Laparoscopic myomectomy is indicated in patients with fibroids who wish to preserve fertility. The surgical procedure is suggested to be safe and has no impact on pregnancy and delivery rate [2224]. In this study, we compared the pregnancy outcomes of barbed suture and conventional suture materials used in laparoscopic myomectomy. We found that there was a nonstatistically significant trend towards higher pregnancy rates in Group 1. Nevertheless, our study was not sufficiently powered to determine whether or not this is a trend truly representing a difference. There was no uterine rupture during pregnancy in barbed suture groups, suggesting that use of barbed suture in laparoscopic myomectomy is safe. Kumakiri et al. have reported that, in 111 women after laparoscopic myomectomy, 79% completed vaginal delivery without uterine rupture [25]. However, the findings need to be examined further in a prospective controlled study with a larger population of patients.

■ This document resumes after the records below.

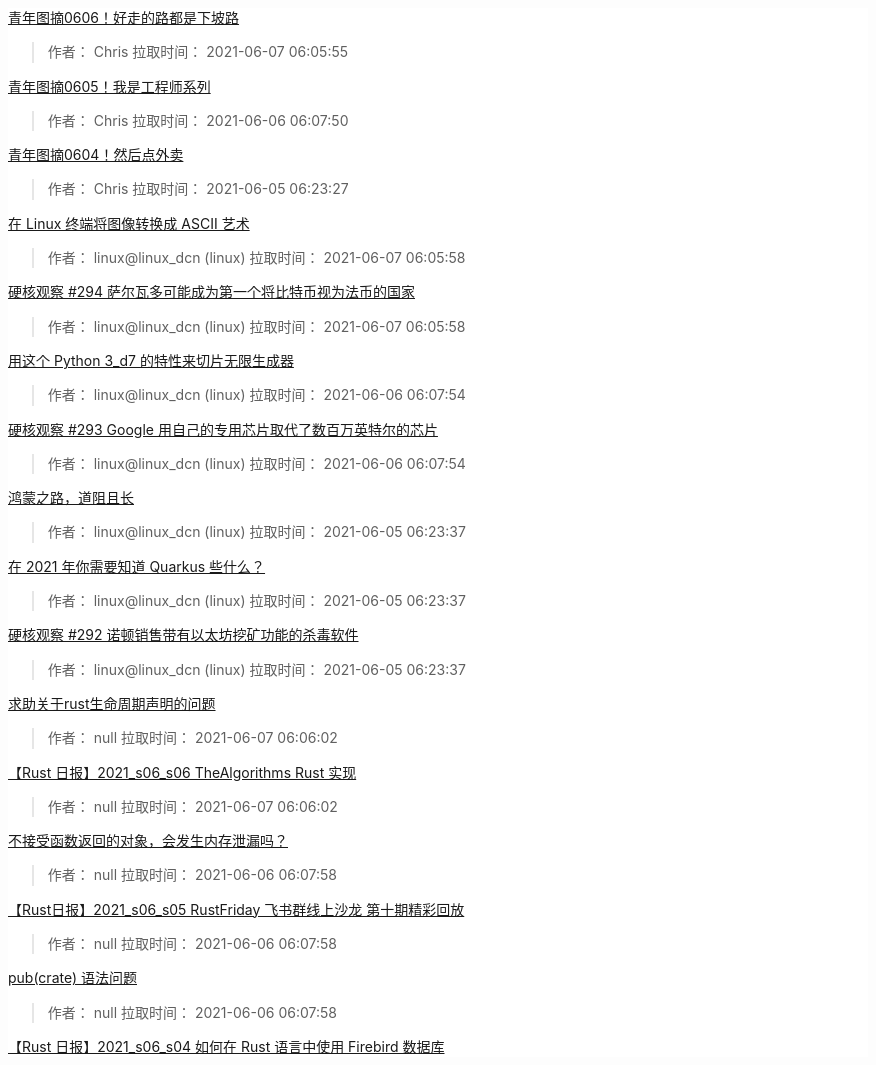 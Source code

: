  [青年图摘0606！好走的路都是下坡路](https://qingniantuzhai.com/untitled-22/)

> 作者： Chris  拉取时间： 2021-06-07 06:05:55

 [青年图摘0605！我是工程师系列](https://qingniantuzhai.com/qing-nian-tu-zhai-0605-3/)

> 作者： Chris  拉取时间： 2021-06-06 06:07:50

 [青年图摘0604！然后点外卖](https://qingniantuzhai.com/untitled-21/)

> 作者： Chris  拉取时间： 2021-06-05 06:23:27

 [在 Linux 终端将图像转换成 ASCII 艺术](https://linux.cn/article-13461-1.html?utm_source=rss&utm_medium=rss)

> 作者： linux@linux_dcn (linux)  拉取时间： 2021-06-07 06:05:58

 [硬核观察 #294 萨尔瓦多可能成为第一个将比特币视为法币的国家](https://linux.cn/article-13460-1.html?utm_source=rss&utm_medium=rss)

> 作者： linux@linux_dcn (linux)  拉取时间： 2021-06-07 06:05:58

 [用这个 Python 3_d7 的特性来切片无限生成器](https://linux.cn/article-13459-1.html?utm_source=rss&utm_medium=rss)

> 作者： linux@linux_dcn (linux)  拉取时间： 2021-06-06 06:07:54

 [硬核观察 #293 Google 用自己的专用芯片取代了数百万英特尔的芯片](https://linux.cn/article-13458-1.html?utm_source=rss&utm_medium=rss)

> 作者： linux@linux_dcn (linux)  拉取时间： 2021-06-06 06:07:54

 [鸿蒙之路，道阻且长](https://linux.cn/article-13457-1.html?utm_source=rss&utm_medium=rss)

> 作者： linux@linux_dcn (linux)  拉取时间： 2021-06-05 06:23:37

 [在 2021 年你需要知道 Quarkus 些什么？](https://linux.cn/article-13456-1.html?utm_source=rss&utm_medium=rss)

> 作者： linux@linux_dcn (linux)  拉取时间： 2021-06-05 06:23:37

 [硬核观察 #292 诺顿销售带有以太坊挖矿功能的杀毒软件](https://linux.cn/article-13455-1.html?utm_source=rss&utm_medium=rss)

> 作者： linux@linux_dcn (linux)  拉取时间： 2021-06-05 06:23:37

 [求助关于rust生命周期声明的问题](https://rustcc.cn/article?id=26b531d6-bccd-4168-8ba2-76ee7e4e2a4f)

> 作者： null  拉取时间： 2021-06-07 06:06:02

 [【Rust 日报】2021_s06_s06 TheAlgorithms Rust 实现](https://rustcc.cn/article?id=fdfb1d67-868c-4a03-aac3-d59f23c62dbe)

> 作者： null  拉取时间： 2021-06-07 06:06:02

 [不接受函数返回的对象，会发生内存泄漏吗？](https://rustcc.cn/article?id=1fd061d8-2e4a-4fdb-8b16-2bdb1443a4b1)

> 作者： null  拉取时间： 2021-06-06 06:07:58

 [【Rust日报】2021_s06_s05 RustFriday 飞书群线上沙龙 第十期精彩回放](https://rustcc.cn/article?id=75baa858-d52f-4292-abf2-1b6023b5eb20)

> 作者： null  拉取时间： 2021-06-06 06:07:58

 [pub(crate) 语法问题](https://rustcc.cn/article?id=ae669992-1b63-45df-9704-2714d638ffdd)

> 作者： null  拉取时间： 2021-06-06 06:07:58

 [【Rust 日报】2021_s06_s04 如何在 Rust 语言中使用 Firebird 数据库](https://rustcc.cn/article?id=a067b2de-59c7-47aa-9c0a-17426a2990d1)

There are several limitations in the present study. It is a single-surgeon and single-institution series and the results may not apply to other patient populations and other surgeons. This limitation is common in previous studies examining barbed suture in laparoscopic surgery. Secondly, this study has small sample size that may affect the power of the study and conclusions drawn from the data. However, this study consists of a control group for comparison, which included patients of similar age with similar fibroid characteristics. In addition, this study has short follow-up and lacked assessment of patient satisfaction, which merits a further study with longer follow-up.

5. Conclusion

Closure of myometrium using barbed suture after laparoscopic myomectomy resulted in a shorter operative time and less blood loss. The use of barbed sutures had no impact on pregnancy and delivery. The suture materials represent an opportunity for quality laparoscopic suturing with favorable outcomes.

Competing Interests

The authors declare that they have no competing interests.